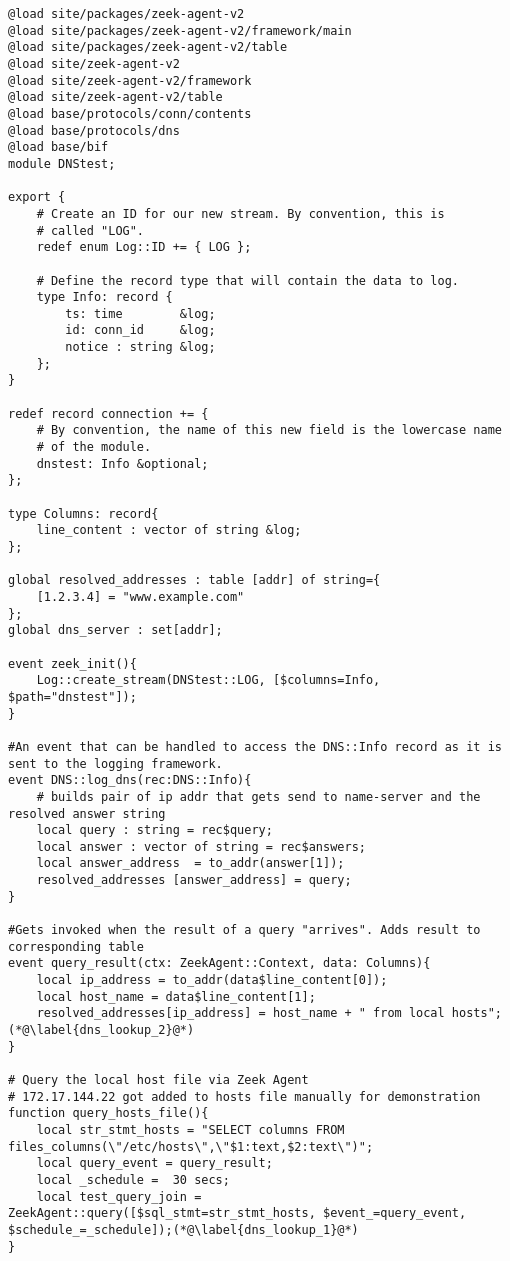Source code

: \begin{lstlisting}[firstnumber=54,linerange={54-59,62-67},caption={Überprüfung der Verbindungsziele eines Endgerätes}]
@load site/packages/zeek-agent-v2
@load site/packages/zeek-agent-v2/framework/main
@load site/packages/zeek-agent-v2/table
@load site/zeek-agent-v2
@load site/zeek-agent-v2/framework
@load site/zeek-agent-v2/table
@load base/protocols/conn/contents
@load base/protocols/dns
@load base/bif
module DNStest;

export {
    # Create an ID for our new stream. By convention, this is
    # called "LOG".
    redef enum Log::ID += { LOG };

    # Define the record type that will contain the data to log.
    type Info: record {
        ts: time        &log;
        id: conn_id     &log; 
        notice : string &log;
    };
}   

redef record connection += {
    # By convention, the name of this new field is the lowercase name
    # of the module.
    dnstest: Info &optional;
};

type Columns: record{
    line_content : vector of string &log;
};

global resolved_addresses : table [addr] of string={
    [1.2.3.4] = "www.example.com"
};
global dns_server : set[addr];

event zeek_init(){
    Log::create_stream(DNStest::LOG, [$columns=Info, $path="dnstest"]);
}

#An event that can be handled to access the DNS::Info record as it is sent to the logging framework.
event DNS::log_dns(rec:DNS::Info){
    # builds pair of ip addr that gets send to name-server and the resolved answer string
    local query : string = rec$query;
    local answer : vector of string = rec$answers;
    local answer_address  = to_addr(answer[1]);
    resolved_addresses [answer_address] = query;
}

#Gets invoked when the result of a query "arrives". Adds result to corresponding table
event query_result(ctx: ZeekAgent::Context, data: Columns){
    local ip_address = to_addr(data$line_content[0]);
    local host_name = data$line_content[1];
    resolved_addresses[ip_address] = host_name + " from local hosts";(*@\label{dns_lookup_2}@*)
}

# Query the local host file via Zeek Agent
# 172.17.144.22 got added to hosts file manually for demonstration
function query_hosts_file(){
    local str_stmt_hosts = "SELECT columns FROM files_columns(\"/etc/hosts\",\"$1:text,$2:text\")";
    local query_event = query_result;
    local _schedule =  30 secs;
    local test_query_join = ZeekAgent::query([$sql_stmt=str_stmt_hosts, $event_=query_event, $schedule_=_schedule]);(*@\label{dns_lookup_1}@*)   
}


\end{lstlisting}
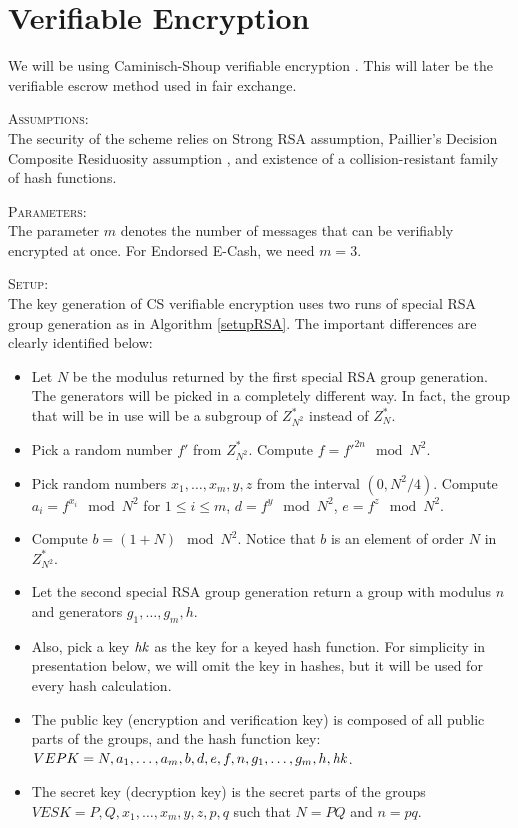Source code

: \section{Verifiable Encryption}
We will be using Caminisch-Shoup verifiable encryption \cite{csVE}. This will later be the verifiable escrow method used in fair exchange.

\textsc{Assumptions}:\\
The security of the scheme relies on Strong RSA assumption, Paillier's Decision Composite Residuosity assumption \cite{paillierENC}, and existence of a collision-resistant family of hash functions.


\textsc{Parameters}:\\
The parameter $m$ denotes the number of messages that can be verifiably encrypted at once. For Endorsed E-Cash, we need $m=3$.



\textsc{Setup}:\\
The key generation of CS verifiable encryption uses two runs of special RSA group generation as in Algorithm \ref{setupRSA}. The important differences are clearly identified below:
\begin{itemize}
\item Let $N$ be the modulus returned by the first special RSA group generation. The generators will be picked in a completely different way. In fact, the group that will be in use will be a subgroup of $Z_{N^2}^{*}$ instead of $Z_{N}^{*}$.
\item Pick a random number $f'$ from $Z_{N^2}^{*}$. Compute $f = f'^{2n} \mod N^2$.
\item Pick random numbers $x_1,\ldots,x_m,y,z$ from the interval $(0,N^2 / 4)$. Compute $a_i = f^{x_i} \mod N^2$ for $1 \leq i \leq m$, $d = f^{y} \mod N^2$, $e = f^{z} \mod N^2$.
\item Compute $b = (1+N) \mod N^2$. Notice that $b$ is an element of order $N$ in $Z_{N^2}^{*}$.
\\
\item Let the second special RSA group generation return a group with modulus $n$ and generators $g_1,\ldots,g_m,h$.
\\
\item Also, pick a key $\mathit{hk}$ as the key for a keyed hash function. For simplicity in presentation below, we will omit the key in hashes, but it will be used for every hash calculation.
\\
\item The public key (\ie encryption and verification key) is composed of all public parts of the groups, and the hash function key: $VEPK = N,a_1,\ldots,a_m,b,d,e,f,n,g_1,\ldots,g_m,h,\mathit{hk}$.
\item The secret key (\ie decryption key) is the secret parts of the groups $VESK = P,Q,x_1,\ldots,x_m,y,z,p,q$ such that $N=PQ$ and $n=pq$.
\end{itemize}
::::
Transcribe every line of the data exactly. No pictures go in the copy.

Source code

: \begin{lstlisting}[firstnumber=54,linerange={54-59,62-67},caption={Überprüfung der Verbindungsziele eines Endgerätes}]
@load site/packages/zeek-agent-v2
@load site/packages/zeek-agent-v2/framework/main
@load site/packages/zeek-agent-v2/table
@load site/zeek-agent-v2
@load site/zeek-agent-v2/framework
@load site/zeek-agent-v2/table
@load base/protocols/conn/contents
@load base/protocols/dns
@load base/bif
module DNStest;

export {
    # Create an ID for our new stream. By convention, this is
    # called "LOG".
    redef enum Log::ID += { LOG };

    # Define the record type that will contain the data to log.
    type Info: record {
        ts: time        &log;
        id: conn_id     &log; 
        notice : string &log;
    };
}   

redef record connection += {
    # By convention, the name of this new field is the lowercase name
    # of the module.
    dnstest: Info &optional;
};

type Columns: record{
    line_content : vector of string &log;
};

global resolved_addresses : table [addr] of string={
    [1.2.3.4] = "www.example.com"
};
global dns_server : set[addr];

event zeek_init(){
    Log::create_stream(DNStest::LOG, [$columns=Info, $path="dnstest"]);
}

#An event that can be handled to access the DNS::Info record as it is sent to the logging framework.
event DNS::log_dns(rec:DNS::Info){
    # builds pair of ip addr that gets send to name-server and the resolved answer string
    local query : string = rec$query;
    local answer : vector of string = rec$answers;
    local answer_address  = to_addr(answer[1]);
    resolved_addresses [answer_address] = query;
}

#Gets invoked when the result of a query "arrives". Adds result to corresponding table
event query_result(ctx: ZeekAgent::Context, data: Columns){
    local ip_address = to_addr(data$line_content[0]);
    local host_name = data$line_content[1];
    resolved_addresses[ip_address] = host_name + " from local hosts";(*@\label{dns_lookup_2}@*)
}

# Query the local host file via Zeek Agent
# 172.17.144.22 got added to hosts file manually for demonstration
function query_hosts_file(){
    local str_stmt_hosts = "SELECT columns FROM files_columns(\"/etc/hosts\",\"$1:text,$2:text\")";
    local query_event = query_result;
    local _schedule =  30 secs;
    local test_query_join = ZeekAgent::query([$sql_stmt=str_stmt_hosts, $event_=query_event, $schedule_=_schedule]);(*@\label{dns_lookup_1}@*)   
}


\end{lstlisting}
Source code

: \section{Verifiable Encryption}
We will be using Caminisch-Shoup verifiable encryption \cite{csVE}. This will later be the verifiable escrow method used in fair exchange.

\textsc{Assumptions}:\\
The security of the scheme relies on Strong RSA assumption, Paillier's Decision Composite Residuosity assumption \cite{paillierENC}, and existence of a collision-resistant family of hash functions.


\textsc{Parameters}:\\
The parameter $m$ denotes the number of messages that can be verifiably encrypted at once. For Endorsed E-Cash, we need $m=3$.



\textsc{Setup}:\\
The key generation of CS verifiable encryption uses two runs of special RSA group generation as in Algorithm \ref{setupRSA}. The important differences are clearly identified below:
\begin{itemize}
\item Let $N$ be the modulus returned by the first special RSA group generation. The generators will be picked in a completely different way. In fact, the group that will be in use will be a subgroup of $Z_{N^2}^{*}$ instead of $Z_{N}^{*}$.
\item Pick a random number $f'$ from $Z_{N^2}^{*}$. Compute $f = f'^{2n} \mod N^2$.
\item Pick random numbers $x_1,\ldots,x_m,y,z$ from the interval $(0,N^2 / 4)$. Compute $a_i = f^{x_i} \mod N^2$ for $1 \leq i \leq m$, $d = f^{y} \mod N^2$, $e = f^{z} \mod N^2$.
\item Compute $b = (1+N) \mod N^2$. Notice that $b$ is an element of order $N$ in $Z_{N^2}^{*}$.
\\
\item Let the second special RSA group generation return a group with modulus $n$ and generators $g_1,\ldots,g_m,h$.
\\
\item Also, pick a key $\mathit{hk}$ as the key for a keyed hash function. For simplicity in presentation below, we will omit the key in hashes, but it will be used for every hash calculation.
\\
\item The public key (\ie encryption and verification key) is composed of all public parts of the groups, and the hash function key: $VEPK = N,a_1,\ldots,a_m,b,d,e,f,n,g_1,\ldots,g_m,h,\mathit{hk}$.
\item The secret key (\ie decryption key) is the secret parts of the groups $VESK = P,Q,x_1,\ldots,x_m,y,z,p,q$ such that $N=PQ$ and $n=pq$.
\end{itemize}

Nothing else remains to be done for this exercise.